Token issuance is now centralized at the Identity Provider, just like authentication.

OAuth is the standardized protocol that makes this possible. It defines:

  • How to request tokens
  • What tokens contain
  • How to verify tokens
  • How different applications trust the same issuer

At this level, the architecture becomes cleaner:

  • Authentication: centralized at IdP
  • Token issuance: centralized at IdP
  • Business authorization: enforced by our API

We are no longer maintaining our own token infrastructure. OAuth standardizes the entire flow.

Level 4 - Delegated Authorization (Third-Party Access)

So far, only our own applications are calling our APIs. As platforms grow, third-party integrations become inevitable. Developers want to build tools on top of your API, scheduling apps, analytics dashboards, cross-posting tools. Suppose an external developer builds an application that allows users to schedule posts on our platform.

This third-party app needs to: POST /create-post on behalf of the user.

Without OAuth, the only way to do this would be for the third-party app to ask the user for their username and password.

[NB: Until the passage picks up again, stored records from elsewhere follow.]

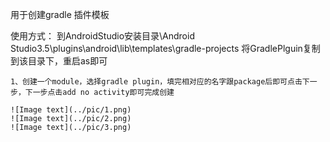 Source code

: 用于创建gradle 插件模板

使用方式：
    到AndroidStudio安装目录\Android Studio3.5\plugins\android\lib\templates\gradle-projects
	将GradlePlguin复制到该目录下，重启as即可
	
	1、创建一个module，选择gradle plugin，填完相对应的名字跟package后即可点击下一步，下一步点击add no activity即可完成创建
	
	![Image text](../pic/1.png)
	![Image text](../pic/2.png)
	![Image text](../pic/3.png) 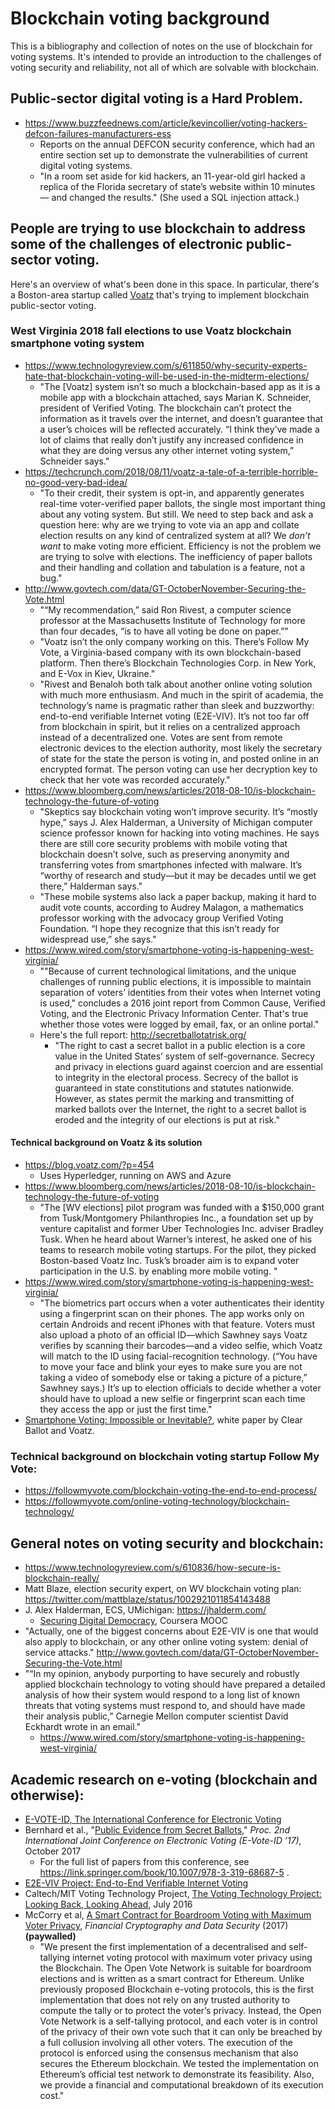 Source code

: # Blockchain voting background

This is a bibliography and collection of notes on the use of blockchain for voting systems. It's intended to provide an introduction to the challenges of voting security and reliability, not all of which are solvable with blockchain.

## Public-sector digital voting is a Hard Problem.

* https://www.buzzfeednews.com/article/kevincollier/voting-hackers-defcon-failures-manufacturers-ess
  * Reports on the annual DEFCON security conference, which had an entire section set up to demonstrate the vulnerabilities of current digital voting systems.
  * "In a room set aside for kid hackers, an 11-year-old girl hacked a replica of the Florida secretary of state’s website within 10 minutes — and changed the results." (She used a SQL injection attack.)

## People are trying to use blockchain to address some of the challenges of electronic public-sector voting.

Here's an overview of what's been done in this space. In particular, there's a Boston-area startup called [Voatz](https://voatz.com/) that's trying to implement blockchain public-sector voting.

### West Virginia 2018 fall elections to use Voatz blockchain smartphone voting system
* https://www.technologyreview.com/s/611850/why-security-experts-hate-that-blockchain-voting-will-be-used-in-the-midterm-elections/
  * "The [Voatz] system isn’t so much a blockchain-based app as it is a mobile app with a blockchain attached, says Marian K. Schneider, president of Verified Voting. The blockchain can’t protect the information as it travels over the internet, and doesn’t guarantee that a user’s choices will be reflected accurately. “I think they’ve made a lot of claims that really don’t justify any increased confidence in what they are doing versus any other internet voting system,” Schneider says."
* https://techcrunch.com/2018/08/11/voatz-a-tale-of-a-terrible-horrible-no-good-very-bad-idea/
  * "To their credit, their system is opt-in, and apparently generates real-time voter-verified paper ballots, the single most important thing about any voting system. But still. We need to step back and ask a question here: why are we trying to vote via an app and collate election results on any kind of centralized system at all? We *don’t want* to make voting more efficient. Efficiency is not the problem we are trying to solve with elections. The inefficiency of paper ballots and their handling and collation and tabulation is a feature, not a bug."
* http://www.govtech.com/data/GT-OctoberNovember-Securing-the-Vote.html
  * "“My recommendation,” said Ron Rivest, a computer science professor at the Massachusetts Institute of Technology for more than four decades, “is to have all voting be done on paper.”"
  * "Voatz isn’t the only company working on this. There’s Follow My Vote, a Virginia-based company with its own blockchain-based platform. Then there’s Blockchain Technologies Corp. in New York, and E-Vox in Kiev, Ukraine."
  * "Rivest and Benaloh both talk about another online voting solution with much more enthusiasm. And much in the spirit of academia, the technology’s name is pragmatic rather than sleek and buzzworthy: end-to-end verifiable Internet voting (E2E-VIV). It’s not too far off from blockchain in spirit, but it relies on a centralized approach instead of a decentralized one. Votes are sent from remote electronic devices to the election authority, most likely the secretary of state for the state the person is voting in, and posted online in an encrypted format. The person voting can use her decryption key to check that her vote was recorded accurately."
* https://www.bloomberg.com/news/articles/2018-08-10/is-blockchain-technology-the-future-of-voting
  * "Skeptics say blockchain voting won’t improve security. It’s “mostly hype,” says J. Alex Halderman, a University of Michigan computer science professor known for hacking into voting machines. He says there are still core security problems with mobile voting that blockchain doesn’t solve, such as preserving anonymity and transferring votes from smartphones infected with malware. It’s “worthy of research and study—but it may be decades until we get there,” Halderman says."
  * "These mobile systems also lack a paper backup, making it hard to audit vote counts, according to Audrey Malagon, a mathematics professor working with the advocacy group Verified Voting Foundation. “I hope they recognize that this isn’t ready for widespread use,” she says."
* https://www.wired.com/story/smartphone-voting-is-happening-west-virginia/
  * ""Because of current technological limitations, and the unique challenges of running public elections, it is impossible to maintain separation of voters’ identities from their votes when Internet voting is used," concludes a 2016 joint report from Common Cause, Verified Voting, and the Electronic Privacy Information Center. That's true whether those votes were logged by email, fax, or an online portal."
  * Here's the full report: http://secretballotatrisk.org/
    * "The right to cast a secret ballot in a public election is a core value in the United States’ system of self-governance. Secrecy and privacy in elections guard against coercion and are essential to integrity in the electoral process. Secrecy of the ballot is guaranteed in state constitutions and statutes nationwide. However, as states permit the marking and transmitting of marked ballots over the Internet, the right to a secret ballot is eroded and the integrity of our elections is put at risk."



#### Technical background on Voatz & its solution

* https://blog.voatz.com/?p=454
  * Uses Hyperledger, running on AWS and Azure
* https://www.bloomberg.com/news/articles/2018-08-10/is-blockchain-technology-the-future-of-voting
  * "The [WV elections] pilot program was funded with a $150,000 grant from Tusk/Montgomery Philanthropies Inc., a foundation set up by venture capitalist and former Uber Technologies Inc. adviser Bradley Tusk. When he heard about Warner’s interest, he asked one of his teams to research mobile voting startups. For the pilot, they picked Boston-based Voatz Inc. Tusk’s broader aim is to expand voter participation in the U.S. by enabling more mobile voting. "
* https://www.wired.com/story/smartphone-voting-is-happening-west-virginia/
  * "The biometrics part occurs when a voter authenticates their identity using a fingerprint scan on their phones. The app works only on certain Androids and recent iPhones with that feature. Voters must also upload a photo of an official ID—which Sawhney says Voatz verifies by scanning their barcodes—and a video selfie, which Voatz will match to the ID using facial-recognition technology. (“You have to move your face and blink your eyes to make sure you are not taking a video of somebody else or taking a picture of a picture,” Sawhney says.) It’s up to election officials to decide whether a voter should have to upload a new selfie or fingerprint scan each time they access the app or just the first time."
* [Smartphone Voting: Impossible or Inevitable?](https://www.nass.org/sites/default/files/2018-02/clear-ballot-voatz-white-paper-nass-winter18_4.pdf), white paper by Clear Ballot and Voatz.


### Technical background on blockchain voting startup Follow My Vote:

* https://followmyvote.com/blockchain-voting-the-end-to-end-process/
* https://followmyvote.com/online-voting-technology/blockchain-technology/


## General notes on voting security and blockchain:

* https://www.technologyreview.com/s/610836/how-secure-is-blockchain-really/
* Matt Blaze, election security expert, on WV blockchain voting plan: https://twitter.com/mattblaze/status/1002921011854143488
* J. Alex Halderman, ECS, UMichigan: https://jhalderm.com/
  * [Securing Digital Democracy](https://www.coursera.org/learn/digital-democracy), Coursera MOOC
* "Actually, one of the biggest concerns about E2E-VIV is one that would also apply to blockchain, or any other online voting system: denial of service attacks." http://www.govtech.com/data/GT-OctoberNovember-Securing-the-Vote.html
* "“In my opinion, anybody purporting to have securely and robustly applied blockchain technology to voting should have prepared a detailed analysis of how their system would respond to a long list of known threats that voting systems must respond to, and should have made their analysis public,” Carnegie Mellon computer scientist David Eckhardt wrote in an email."
  * https://www.wired.com/story/smartphone-voting-is-happening-west-virginia/

## Academic research on e-voting (blockchain and otherwise):

* [E-VOTE-ID, The International Conference for Electronic Voting](https://www.e-vote-id.org/)
* Bernhard et al., "[Public Evidence from Secret Ballots,](https://arxiv.org/abs/1707.08619)" _Proc. 2nd International Joint Conference on Electronic Voting (E-Vote-ID ’17),_ October 2017
  * For the full list of papers from this conference, see https://link.springer.com/book/10.1007/978-3-319-68687-5 .
* [E2E-VIV Project: End-to-End Verifiable Internet Voting](https://www.usvotefoundation.org/E2E-VIV)
* Caltech/MIT Voting Technology Project, [The Voting Technology Project: Looking Back, Looking Ahead](http://vote.caltech.edu/documents/164/VTP_July_Report_with_cover.pdf), July 2016
* McCorry et al, [A Smart Contract for Boardroom Voting with Maximum Voter Privacy](https://link.springer.com/chapter/10.1007/978-3-319-70972-7_20), _Financial Cryptography and Data Security_ (2017) **(paywalled)**
  * "We present the first implementation of a decentralised and self-tallying internet voting protocol with maximum voter privacy using the Blockchain. The Open Vote Network is suitable for boardroom elections and is written as a smart contract for Ethereum. Unlike previously proposed Blockchain e-voting protocols, this is the first implementation that does not rely on any trusted authority to compute the tally or to protect the voter’s privacy. Instead, the Open Vote Network is a self-tallying protocol, and each voter is in control of the privacy of their own vote such that it can only be breached by a full collusion involving all other voters. The execution of the protocol is enforced using the consensus mechanism that also secures the Ethereum blockchain. We tested the implementation on Ethereum’s official test network to demonstrate its feasibility. Also, we provide a financial and computational breakdown of its execution cost."
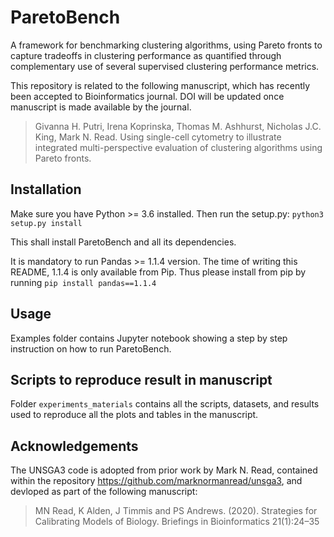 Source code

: # ParetoBench
A framework for benchmarking clustering algorithms, using Pareto fronts to capture tradeoffs in clustering performance as quantified through complementary use of several supervised clustering performance metrics. 

This repository is related to the following manuscript, which has recently been accepted to Bioinformatics journal. DOI will be updated once manuscript is made available by the journal.

> Givanna H. Putri, Irena Koprinska, Thomas M. Ashhurst, Nicholas J.C. King, Mark N. Read. Using single-cell cytometry to illustrate integrated
multi-perspective evaluation of clustering algorithms using Pareto fronts. 

## Installation
Make sure you have Python >= 3.6 installed.
Then run the setup.py: `python3 setup.py install`

This shall install ParetoBench and all its dependencies.

It is mandatory to run Pandas >= 1.1.4 version.
The time of writing this README, 1.1.4 is only available from Pip. 
Thus please install from pip by running `pip install pandas==1.1.4`


## Usage
Examples folder contains Jupyter notebook showing a step by step instruction on how to run ParetoBench.


## Scripts to reproduce result in manuscript
Folder `experiments_materials` contains all the scripts, datasets, and results used to reproduce all the plots and tables in the manuscript. 

## Acknowledgements

The UNSGA3 code is adopted from prior work by Mark N. Read, contained within the repository https://github.com/marknormanread/unsga3, and devloped as part of the following manuscript:

> MN Read, K Alden, J Timmis and PS Andrews. (2020). Strategies for Calibrating Models of Biology. Briefings in Bioinformatics 21(1):24–35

That is insecure for several reasons:

  • The user must trust the third-party app with credentials.
  • The third-party app can store or misuse the password.
  • There is no way to limit what the third-party app can do.
  • Revocation becomes difficult.

This is where delegated authorization becomes essential. Instead of sharing credentials, the user grants limited access.

The flow now looks like this:

  1. The third-party app redirects the user to the Identity Provider.
  2. The user authenticates.
  3. The user is shown a consent screen.
  4. The user grants permission (for example, "Allow this app to create posts").
  5. The IdP issues an authorization code to the third-party app.
  6. The app exchanges the code for an access token.
  7. The app calls our API using that access token.

Each permission the user grants is represented as a scope, a short string like posts:create or posts:delete. The access token will include only the scopes the user approved, giving the API a precise record of what the third-party app is allowed to do.

Here is the flow:

Notice what has changed. The access token now represents:

  • The user's identity
  • The granted permissions (scopes)
  • The specific client application

The third-party app never sees the user's password. The user can revoke access at any time. Access can be limited to specific actions (for example, only "create posts" but not "delete posts"). This is the core purpose of OAuth - standardized, secure delegation of API access.

Up to Level 3, OAuth simplified token issuance. At Level 4, OAuth enables controlled delegation between different applications. The architecture remains the same:

  • The IdP issues tokens.
  • The API validates tokens.
  • Business rules are enforced internally.

But now access is safely extendable beyond our own applications.